- TASK PROMPT: From the entries below, copy every line that holds the word "condition".

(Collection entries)
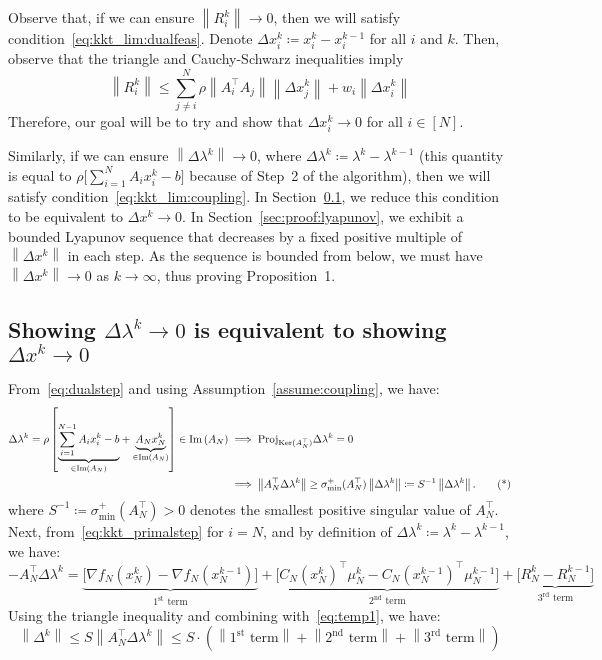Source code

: \documentclass[11pt]{article}
\newcommand{\Image}[1]{\mathop{\text{Im}}\left(#1\right)}
\newcommand{\norm}[1]{\left\lVert #1 \right\rVert}
\begin{document}
Observe that, if we can ensure $\norm{R_i^k} \to 0$, then we will satisfy condition~\eqref{eq:kkt_lim:dualfeas}.
Denote $\Delta x_i^k \coloneqq x_i^k - x_i^{k - 1}$ for all $i$ and $k$. Then, observe that the triangle and Cauchy-Schwarz inequalities imply 
\begin{equation*}
\norm{R_i^k} \leq  \sum_{j \neq i}^N \rho \norm{A_i^\top A_j} \norm{\Delta x_j^k} + w_i\norm{\Delta x_i^k}
\end{equation*}
Therefore, our goal will be to try and show that $\Delta x_i^k \to 0$ for all $i \in [N]$.

Similarly, if we can ensure $\norm{\Delta \lambda^k} \to 0$, where $\Delta \lambda^k \coloneqq \lambda^k - \lambda^{k-1}$ (this quantity is equal to $\rho \big[\sum_{i = 1}^N A_i x_i^k - b\big]$ because of Step~2 of the algorithm), then we will satisfy condition~\eqref{eq:kkt_lim:coupling}.
In Section~\ref{sec:proof:lambda_to_x}, we reduce this condition to be equivalent to $\Delta x^k \to 0$.
In Section~\ref{sec:proof:lyapunov}, we exhibit a bounded Lyapunov sequence that decreases by a fixed positive multiple of $\norm{\Delta x^k}$ in each step.
As the sequence is bounded from below, we must have $\norm{\Delta x^k} \to 0$ as $k \to \infty$, thus proving Proposition~1.

\subsection{Showing $\Delta \lambda^k \to 0$ is equivalent to showing $\Delta x^k \to 0$}\label{sec:proof:lambda_to_x}
From~\eqref{eq:dualstep} and using Assumption~\ref{assume:coupling}, we have:
\begin{align}
\Delta \lambda^k = \rho\left[\underset{\in \Image{A_N}}{\underbrace{\sum_{i = 1}^{N-1} A_ix_i^k - b}} + \underset{\in \Image{A_N}}{\underbrace{A_N x_N^k}}\right] \in \Image{A_N}
&\implies \text{Proj}_{\text{Ker}(A_N^\top)} \Delta \lambda^k = 0 \notag \\
&\implies \norm{A_N^\top \Delta \lambda^k} \geq \sigma^{+}_{\text{min}}(A_N^\top) \norm{\Delta \lambda^k} \coloneqq S^{-1} \norm{\Delta \lambda^k}. \tag{*} \label{eq:temp1}
\end{align}
where $S^{-1} \coloneqq \sigma^{+}_{\text{min}}(A_N^\top) > 0$ denotes the smallest positive singular value of $A_N^\top$.
Next, from~\eqref{eq:kkt_primalstep} for $i = N$, and by definition of $\Delta \lambda^k \coloneqq \lambda^k - \lambda^{k-1}$, we have:
\begin{equation*}
-A_N^\top \Delta \lambda^k =
\underset{1^\text{st} \text{ term}}{\underbrace{\big[\nabla f_N(x_N^k) - \nabla f_N(x_N^{k-1})\big]}}
+ \underset{2^\text{nd} \text{ term}}{\underbrace{\big[C_N(x_N^k)^\top \mu_N^k - C_N(x_N^{k-1})^\top \mu_N^{k-1}\big]}}
+ \underset{3^\text{rd} \text{ term}}{\underbrace{\big[R_N^k - R_N^{k-1}\big]}}
\end{equation*}
Using the triangle inequality and combining with~\eqref{eq:temp1}, we have:
\begin{equation*}
\norm{\Delta^k} \leq S\norm{A_N^\top \Delta \lambda^k} \leq S\cdot\left(\norm{1^\text{st} \text{ term}} + \norm{2^\text{nd} \text{ term}} + \norm{3^\text{rd} \text{ term}}\right)
\end{equation*}
\end{document}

- ANSWER TO THE EXERCISE:
Observe that, if we can ensure $\norm{R_i^k} \to 0$, then we will satisfy condition~\eqref{eq:kkt_lim:dualfeas}.
Similarly, if we can ensure $\norm{\Delta \lambda^k} \to 0$, where $\Delta \lambda^k \coloneqq \lambda^k - \lambda^{k-1}$ (this quantity is equal to $\rho \big[\sum_{i = 1}^N A_i x_i^k - b\big]$ because of Step~2 of the algorithm), then we will satisfy condition~\eqref{eq:kkt_lim:coupling}.
In Section~\ref{sec:proof:lambda_to_x}, we reduce this condition to be equivalent to $\Delta x^k \to 0$.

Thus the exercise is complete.